Despite these limitations, the results fit into a bigger picture. The significant variability in admissions for biliary dyskinesia as central finding is consistent with prior studies suggesting a significant impact of socioeconomic rather than biological factors in the diagnosis of biliary dyskinesia as an indication for cholecystectomy.3,12 European experts question the utility of functional gallbladder testing in diagnosing a clinically relevant disorder or predicting treatment outcomes.4 While it has never been systematically analyzed, the approach to presumed functional disorders of the biliary tree seems to differ even more strikingly on a global level. Published case series of pediatric patients undergoing cholecystectomies did not include biliary dyskinesia in European studies,19-22 while it accounts for up to more than 50% of the operations in the United States.23-28 Focusing on adult patients, a meta-analysis of surgical case series describing the outcomes after cholecystectomy for biliary dyskinesia similarly only identified studies conducted in the United States.29 In contrast, meta-analyses focusing on surgical techniques or antibiotic prophylaxis for cholecystectomy identified studies performed in multiple countries including the United States.30-33
In conclusion, admissions and operations for biliary dyskinesia are at least partly driven by practice patterns, with regional variations likely reflecting differences in threshold for operative interventions. No study has ever addressed the natural history of biliary dyskinesia.

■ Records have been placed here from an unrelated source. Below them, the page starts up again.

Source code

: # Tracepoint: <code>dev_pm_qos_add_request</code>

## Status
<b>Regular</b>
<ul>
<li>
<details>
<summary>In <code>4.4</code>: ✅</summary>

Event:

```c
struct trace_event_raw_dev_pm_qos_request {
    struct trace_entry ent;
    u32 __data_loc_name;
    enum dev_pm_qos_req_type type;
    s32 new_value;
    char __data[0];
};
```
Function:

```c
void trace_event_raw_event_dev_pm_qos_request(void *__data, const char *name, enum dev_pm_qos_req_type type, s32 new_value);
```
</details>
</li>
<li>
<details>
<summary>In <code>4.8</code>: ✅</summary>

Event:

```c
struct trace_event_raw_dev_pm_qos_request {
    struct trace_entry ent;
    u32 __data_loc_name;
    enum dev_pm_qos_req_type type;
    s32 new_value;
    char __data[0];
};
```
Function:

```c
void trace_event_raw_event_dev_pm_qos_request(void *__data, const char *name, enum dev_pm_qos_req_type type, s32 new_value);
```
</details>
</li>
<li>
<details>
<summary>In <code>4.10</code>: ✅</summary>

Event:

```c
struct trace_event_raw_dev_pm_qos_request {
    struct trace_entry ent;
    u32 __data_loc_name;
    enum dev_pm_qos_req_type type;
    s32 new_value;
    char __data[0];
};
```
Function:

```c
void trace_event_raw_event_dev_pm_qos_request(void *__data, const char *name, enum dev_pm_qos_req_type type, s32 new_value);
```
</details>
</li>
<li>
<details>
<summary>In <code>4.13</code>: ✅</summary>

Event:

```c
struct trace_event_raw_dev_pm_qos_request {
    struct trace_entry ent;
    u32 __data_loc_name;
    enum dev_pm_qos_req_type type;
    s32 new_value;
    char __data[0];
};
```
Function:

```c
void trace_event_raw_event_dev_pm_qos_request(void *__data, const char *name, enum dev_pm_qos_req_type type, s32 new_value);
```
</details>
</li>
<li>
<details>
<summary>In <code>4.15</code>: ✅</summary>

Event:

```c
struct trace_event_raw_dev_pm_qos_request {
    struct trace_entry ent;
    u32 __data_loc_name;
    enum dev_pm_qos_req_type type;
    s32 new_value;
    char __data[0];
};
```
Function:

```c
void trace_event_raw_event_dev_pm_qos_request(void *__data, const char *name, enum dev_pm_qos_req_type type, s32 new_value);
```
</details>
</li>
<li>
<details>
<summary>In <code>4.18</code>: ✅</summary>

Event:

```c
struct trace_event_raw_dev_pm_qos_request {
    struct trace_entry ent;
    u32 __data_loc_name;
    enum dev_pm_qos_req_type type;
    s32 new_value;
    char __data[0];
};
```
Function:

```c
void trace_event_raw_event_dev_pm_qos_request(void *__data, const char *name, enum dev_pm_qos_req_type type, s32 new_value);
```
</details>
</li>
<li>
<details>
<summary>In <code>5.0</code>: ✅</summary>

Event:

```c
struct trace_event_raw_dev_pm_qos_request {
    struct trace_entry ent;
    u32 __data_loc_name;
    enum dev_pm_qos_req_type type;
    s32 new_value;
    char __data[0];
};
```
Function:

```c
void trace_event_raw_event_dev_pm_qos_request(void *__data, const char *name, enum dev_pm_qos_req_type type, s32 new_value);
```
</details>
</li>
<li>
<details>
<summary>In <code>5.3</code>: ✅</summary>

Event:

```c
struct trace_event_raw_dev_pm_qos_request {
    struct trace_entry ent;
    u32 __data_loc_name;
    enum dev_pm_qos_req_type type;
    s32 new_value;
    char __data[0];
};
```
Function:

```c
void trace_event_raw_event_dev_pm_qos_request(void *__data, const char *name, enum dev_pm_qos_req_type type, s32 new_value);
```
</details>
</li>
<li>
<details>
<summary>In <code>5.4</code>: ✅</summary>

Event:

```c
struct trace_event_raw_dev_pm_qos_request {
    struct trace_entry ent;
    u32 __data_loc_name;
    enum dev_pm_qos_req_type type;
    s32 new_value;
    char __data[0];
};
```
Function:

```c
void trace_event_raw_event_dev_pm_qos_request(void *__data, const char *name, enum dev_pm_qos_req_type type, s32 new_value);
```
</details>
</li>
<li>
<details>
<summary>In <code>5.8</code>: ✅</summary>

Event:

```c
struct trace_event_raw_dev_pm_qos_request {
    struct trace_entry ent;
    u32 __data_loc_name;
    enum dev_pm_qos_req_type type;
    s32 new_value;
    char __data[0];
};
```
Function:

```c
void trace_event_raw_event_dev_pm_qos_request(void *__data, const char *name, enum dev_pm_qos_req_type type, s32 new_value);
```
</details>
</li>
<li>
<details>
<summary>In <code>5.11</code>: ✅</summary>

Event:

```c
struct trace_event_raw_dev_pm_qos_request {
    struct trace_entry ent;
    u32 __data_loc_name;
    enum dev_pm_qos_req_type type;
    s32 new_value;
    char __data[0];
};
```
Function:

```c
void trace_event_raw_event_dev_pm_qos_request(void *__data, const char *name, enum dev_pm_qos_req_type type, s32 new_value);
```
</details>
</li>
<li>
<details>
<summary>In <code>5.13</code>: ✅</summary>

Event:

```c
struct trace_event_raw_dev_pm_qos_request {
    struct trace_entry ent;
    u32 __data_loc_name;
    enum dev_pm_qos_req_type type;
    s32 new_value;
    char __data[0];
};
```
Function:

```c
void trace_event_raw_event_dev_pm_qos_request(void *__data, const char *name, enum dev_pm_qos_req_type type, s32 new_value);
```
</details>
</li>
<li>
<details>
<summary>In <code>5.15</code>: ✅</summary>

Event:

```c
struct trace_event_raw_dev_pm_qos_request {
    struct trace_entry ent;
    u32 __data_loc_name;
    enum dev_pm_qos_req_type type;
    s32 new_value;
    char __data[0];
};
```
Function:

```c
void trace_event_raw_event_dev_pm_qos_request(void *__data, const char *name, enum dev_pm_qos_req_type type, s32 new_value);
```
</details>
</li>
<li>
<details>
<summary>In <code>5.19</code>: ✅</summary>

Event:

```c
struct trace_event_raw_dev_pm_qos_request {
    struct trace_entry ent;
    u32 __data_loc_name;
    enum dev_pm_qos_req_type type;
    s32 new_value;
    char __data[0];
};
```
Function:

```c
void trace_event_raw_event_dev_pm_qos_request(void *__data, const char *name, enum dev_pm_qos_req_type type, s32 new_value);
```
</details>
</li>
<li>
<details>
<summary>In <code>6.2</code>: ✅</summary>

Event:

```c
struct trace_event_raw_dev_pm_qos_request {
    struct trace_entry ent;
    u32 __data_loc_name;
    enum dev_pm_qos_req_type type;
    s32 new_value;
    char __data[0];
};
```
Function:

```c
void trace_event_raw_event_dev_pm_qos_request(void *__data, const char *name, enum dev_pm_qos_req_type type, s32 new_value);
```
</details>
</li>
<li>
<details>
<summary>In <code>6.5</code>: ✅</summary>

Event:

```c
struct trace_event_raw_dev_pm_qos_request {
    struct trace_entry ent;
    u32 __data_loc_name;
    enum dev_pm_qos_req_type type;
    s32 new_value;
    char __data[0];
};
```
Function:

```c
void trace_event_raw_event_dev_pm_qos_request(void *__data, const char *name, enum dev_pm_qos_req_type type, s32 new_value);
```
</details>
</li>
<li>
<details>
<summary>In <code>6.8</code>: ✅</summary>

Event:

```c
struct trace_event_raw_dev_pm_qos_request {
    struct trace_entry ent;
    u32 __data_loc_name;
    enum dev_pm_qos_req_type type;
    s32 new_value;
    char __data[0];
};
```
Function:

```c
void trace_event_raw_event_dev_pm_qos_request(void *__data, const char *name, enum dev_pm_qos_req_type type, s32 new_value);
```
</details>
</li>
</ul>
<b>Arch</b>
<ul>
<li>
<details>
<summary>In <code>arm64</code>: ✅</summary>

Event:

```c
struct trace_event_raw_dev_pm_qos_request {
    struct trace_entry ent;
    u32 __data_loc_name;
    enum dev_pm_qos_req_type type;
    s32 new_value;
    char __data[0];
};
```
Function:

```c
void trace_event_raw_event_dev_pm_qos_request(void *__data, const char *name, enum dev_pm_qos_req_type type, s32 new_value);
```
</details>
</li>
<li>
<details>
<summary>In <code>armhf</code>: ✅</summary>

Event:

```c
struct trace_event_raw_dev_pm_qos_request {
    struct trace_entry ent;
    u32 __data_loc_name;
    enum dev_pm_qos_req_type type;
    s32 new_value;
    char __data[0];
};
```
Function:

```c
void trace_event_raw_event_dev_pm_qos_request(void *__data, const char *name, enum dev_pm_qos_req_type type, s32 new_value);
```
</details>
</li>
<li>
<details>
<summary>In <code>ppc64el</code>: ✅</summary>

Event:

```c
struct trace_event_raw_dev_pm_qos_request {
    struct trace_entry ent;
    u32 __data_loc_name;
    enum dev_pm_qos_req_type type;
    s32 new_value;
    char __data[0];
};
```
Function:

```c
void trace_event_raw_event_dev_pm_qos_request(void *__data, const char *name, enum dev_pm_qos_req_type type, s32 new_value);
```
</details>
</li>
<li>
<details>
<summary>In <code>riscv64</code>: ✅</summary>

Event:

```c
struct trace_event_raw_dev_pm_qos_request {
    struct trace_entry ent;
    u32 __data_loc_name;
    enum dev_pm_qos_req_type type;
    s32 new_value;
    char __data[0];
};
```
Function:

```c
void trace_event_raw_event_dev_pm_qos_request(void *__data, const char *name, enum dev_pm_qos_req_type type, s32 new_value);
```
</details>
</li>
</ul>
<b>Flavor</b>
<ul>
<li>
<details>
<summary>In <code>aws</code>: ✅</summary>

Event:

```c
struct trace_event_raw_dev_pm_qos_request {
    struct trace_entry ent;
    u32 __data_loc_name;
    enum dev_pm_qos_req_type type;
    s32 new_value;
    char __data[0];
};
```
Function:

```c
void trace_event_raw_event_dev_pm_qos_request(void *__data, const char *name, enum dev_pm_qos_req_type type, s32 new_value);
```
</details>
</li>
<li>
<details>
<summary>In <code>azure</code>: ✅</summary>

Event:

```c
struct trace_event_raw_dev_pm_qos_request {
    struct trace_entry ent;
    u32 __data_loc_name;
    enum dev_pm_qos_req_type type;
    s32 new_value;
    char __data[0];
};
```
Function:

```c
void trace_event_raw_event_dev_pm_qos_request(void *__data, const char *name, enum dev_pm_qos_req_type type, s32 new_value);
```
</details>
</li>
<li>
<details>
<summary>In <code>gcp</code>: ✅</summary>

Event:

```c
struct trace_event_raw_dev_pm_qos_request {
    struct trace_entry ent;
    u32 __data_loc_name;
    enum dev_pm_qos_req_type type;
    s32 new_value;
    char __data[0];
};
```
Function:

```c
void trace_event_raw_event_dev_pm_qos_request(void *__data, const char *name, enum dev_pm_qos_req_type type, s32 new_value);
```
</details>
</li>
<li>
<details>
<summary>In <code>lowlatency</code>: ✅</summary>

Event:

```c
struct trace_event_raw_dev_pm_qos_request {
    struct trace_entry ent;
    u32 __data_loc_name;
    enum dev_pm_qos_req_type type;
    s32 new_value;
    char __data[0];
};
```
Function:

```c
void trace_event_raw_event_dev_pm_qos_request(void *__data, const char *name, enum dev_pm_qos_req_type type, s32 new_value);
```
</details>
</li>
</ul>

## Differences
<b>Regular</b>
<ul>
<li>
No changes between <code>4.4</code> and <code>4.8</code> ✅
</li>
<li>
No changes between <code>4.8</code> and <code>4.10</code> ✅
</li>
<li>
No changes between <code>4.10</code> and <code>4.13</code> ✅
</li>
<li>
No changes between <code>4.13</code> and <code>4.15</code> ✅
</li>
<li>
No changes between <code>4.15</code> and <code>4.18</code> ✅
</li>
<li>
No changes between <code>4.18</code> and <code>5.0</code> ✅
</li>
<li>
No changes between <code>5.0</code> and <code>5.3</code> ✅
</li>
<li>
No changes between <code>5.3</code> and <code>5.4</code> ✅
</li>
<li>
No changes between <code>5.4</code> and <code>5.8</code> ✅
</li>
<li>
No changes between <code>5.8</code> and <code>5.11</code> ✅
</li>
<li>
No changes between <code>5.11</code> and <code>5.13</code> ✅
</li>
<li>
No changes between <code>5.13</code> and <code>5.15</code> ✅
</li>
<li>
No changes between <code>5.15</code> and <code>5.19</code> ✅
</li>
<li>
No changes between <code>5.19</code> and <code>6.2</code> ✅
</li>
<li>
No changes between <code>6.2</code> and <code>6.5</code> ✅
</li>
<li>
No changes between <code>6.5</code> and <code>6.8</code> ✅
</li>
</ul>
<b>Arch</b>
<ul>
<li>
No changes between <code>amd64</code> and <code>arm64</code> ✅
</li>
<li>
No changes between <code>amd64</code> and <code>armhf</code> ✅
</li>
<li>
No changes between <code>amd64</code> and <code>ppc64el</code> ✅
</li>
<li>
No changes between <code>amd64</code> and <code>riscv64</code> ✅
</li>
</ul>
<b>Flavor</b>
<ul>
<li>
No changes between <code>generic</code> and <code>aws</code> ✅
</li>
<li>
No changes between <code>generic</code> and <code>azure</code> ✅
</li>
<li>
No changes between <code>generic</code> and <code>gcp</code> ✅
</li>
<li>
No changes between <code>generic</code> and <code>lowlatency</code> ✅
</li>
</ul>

While cholecystectomy may be associated with symptomatic improvement, long-term results suggest a lessening benefit and show an ongoing impairment of quality of life measures,34 findings that fit into our understanding of the natural history of other functional gastrointestinal disorders.35,36 Considering the benign natural history of gallstone disease37 and the risk of cholecystectomy, it is time to study the natural history of this syndrome and test non-operative interventions that have shown benefit in related disorders, such as functional dyspepsia.